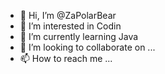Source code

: - 👋 Hi, I’m @ZaPolarBear
- 👀 I’m interested in Codin
- 🌱 I’m currently learning Java
- 💞️ I’m looking to collaborate on ...
- 📫 How to reach me ...

<!---
ZaPolarBear/ZaPolarBear is a ✨ special ✨ repository because its `README.md` (this file) appears on your GitHub profile.
You can click the Preview link to take a look at your changes.
--->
⁂
## TASK DETAILS
Please print every record exactly, leaving out the pictures.

## SOLUTION TO THIS EXERCISE
Source code

: - 👋 Hi, I’m @ZaPolarBear
- 👀 I’m interested in Codin
- 🌱 I’m currently learning Java
- 💞️ I’m looking to collaborate on ...
- 📫 How to reach me ...

<!---
ZaPolarBear/ZaPolarBear is a ✨ special ✨ repository because its `README.md` (this file) appears on your GitHub profile.
You can click the Preview link to take a look at your changes.
--->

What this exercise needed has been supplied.